The Carrons’ nurse didn’t have documented fetal heart rate monitoring training. In a lapse of situational awareness, a physician was never called in, although the room was right upstairs from the ER.
And when an internal investigation was done, the nurses who were the closest witnesses to the whole episode were never interviewed.
Learning from Aviation
Capt. Carron decided to became a member of the hospital’s annual safety training after a leadership change there and says the hospital has undergone changes since his family’s tragedy. He draws parallels between aviation and the medical field. In aviation, for instance, there are briefings and checklists; in medicine, there are “timeouts” and checklists. In aviation, there is “crew resource management”’; in medicine, teamwork training. In aviation, there are crashes or investigations into mishaps; in medicine, there are sentinel events and investigations.
“Aviation safety systems are being applied right now in some degree to medicine,” Capt. Carron said. “These human performance enhancers and control mechanisms just need to be accelerated if we want to make a true difference in patient safety. They are low cost with high return. Mistakes will happen, but it is our ability to hardwire lessons learned that makes a high performance organization. Naval aviation has come a long way to achieve our safety record. Flying high-risk missions, with a lot of adaptability and flexibility, and entrusted with the lives of others, has a strong correlation to the operating environment of healthcare.”

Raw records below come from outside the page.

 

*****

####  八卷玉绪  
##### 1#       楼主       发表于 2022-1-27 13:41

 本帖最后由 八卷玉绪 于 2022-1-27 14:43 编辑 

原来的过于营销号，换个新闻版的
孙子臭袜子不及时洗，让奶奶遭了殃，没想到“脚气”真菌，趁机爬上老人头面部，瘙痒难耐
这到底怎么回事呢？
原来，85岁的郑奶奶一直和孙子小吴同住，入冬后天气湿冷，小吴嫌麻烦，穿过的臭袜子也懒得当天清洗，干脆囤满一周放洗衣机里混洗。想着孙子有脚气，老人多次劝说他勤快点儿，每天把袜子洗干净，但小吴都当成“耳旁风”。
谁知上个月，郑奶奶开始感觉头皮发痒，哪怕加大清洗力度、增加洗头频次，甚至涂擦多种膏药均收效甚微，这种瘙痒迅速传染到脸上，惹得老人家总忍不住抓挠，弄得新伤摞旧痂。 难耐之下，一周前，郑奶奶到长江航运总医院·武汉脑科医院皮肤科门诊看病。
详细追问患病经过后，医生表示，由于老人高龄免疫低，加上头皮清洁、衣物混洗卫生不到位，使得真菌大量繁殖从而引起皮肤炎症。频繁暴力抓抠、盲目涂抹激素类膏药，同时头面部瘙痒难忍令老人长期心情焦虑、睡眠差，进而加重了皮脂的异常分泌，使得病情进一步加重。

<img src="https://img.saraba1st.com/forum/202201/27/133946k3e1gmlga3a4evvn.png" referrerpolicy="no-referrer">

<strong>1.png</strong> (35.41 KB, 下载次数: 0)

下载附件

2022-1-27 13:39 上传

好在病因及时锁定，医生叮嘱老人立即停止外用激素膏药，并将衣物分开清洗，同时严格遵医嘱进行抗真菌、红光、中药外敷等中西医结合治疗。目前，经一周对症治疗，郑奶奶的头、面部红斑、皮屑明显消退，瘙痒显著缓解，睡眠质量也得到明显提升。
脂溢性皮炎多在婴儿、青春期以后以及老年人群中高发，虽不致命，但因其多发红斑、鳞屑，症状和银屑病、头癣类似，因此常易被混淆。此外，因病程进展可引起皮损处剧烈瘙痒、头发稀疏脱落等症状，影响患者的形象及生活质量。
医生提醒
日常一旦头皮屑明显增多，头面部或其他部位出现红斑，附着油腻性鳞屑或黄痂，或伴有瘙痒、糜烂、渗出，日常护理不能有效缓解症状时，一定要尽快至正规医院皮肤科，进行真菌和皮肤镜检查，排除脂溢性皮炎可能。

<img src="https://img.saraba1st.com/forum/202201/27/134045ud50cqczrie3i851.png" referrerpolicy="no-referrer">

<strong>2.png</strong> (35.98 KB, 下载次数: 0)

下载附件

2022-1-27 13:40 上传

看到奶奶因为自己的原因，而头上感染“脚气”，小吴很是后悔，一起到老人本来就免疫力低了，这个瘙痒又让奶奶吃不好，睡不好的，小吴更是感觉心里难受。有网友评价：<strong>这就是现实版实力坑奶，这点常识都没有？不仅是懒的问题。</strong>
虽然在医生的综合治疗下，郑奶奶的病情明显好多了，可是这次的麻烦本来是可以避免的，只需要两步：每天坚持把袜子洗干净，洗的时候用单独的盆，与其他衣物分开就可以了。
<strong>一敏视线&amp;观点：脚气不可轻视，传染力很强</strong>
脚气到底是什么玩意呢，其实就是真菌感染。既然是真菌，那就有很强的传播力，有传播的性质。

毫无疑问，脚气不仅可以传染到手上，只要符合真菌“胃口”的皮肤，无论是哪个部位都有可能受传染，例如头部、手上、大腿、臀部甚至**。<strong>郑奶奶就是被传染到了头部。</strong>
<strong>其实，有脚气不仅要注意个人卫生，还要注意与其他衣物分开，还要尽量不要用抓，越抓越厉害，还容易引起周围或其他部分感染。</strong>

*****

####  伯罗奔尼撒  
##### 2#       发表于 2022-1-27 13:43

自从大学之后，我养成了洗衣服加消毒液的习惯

The Institute of Medicine estimates 268 deaths due to medical errors a day—the equivalent of a jumbo jet crash every day, Capt. Carron noted, and recent estimates suggest this figure may be much higher. A renewed focus on patient safety is a worthy pursuit for both moral and economic reasons, he said.
In the case of this hospital, a change in leadership prompted by the tragedy has led to a culture change, and the medical staff has thanked his family, he said.
“The hospital has seen tremendous positive change in both safety and efficiency,” he said.
Thomas Collins is a freelance medical writer based in Florida.
Medical Errors Still a Top Killer
In 1999, the Institute of Medicine published a landmark report, “To Err is Human.”
The report’s authors estimated that up to 98,000 people in the U.S. die every year because of medical errors and called for a national patient safety movement. In response, the Clinton administration issued an executive order mandating that government health agencies implement strategies for reducing medical errors, and Congress called for hearings. The report has also been credited with influencing an entire niche of medical research focused on improving patient safety (Qual Saf Health Care. 2006;15(3):174–178).
Two decades later, a more recent study estimates the number of deaths due to preventable errors to be much higher: more than 250,000 a year (BMJ. 2016;353:i2139). That would make medical errors the third leading cause of death in the U.S., the study’s authors note.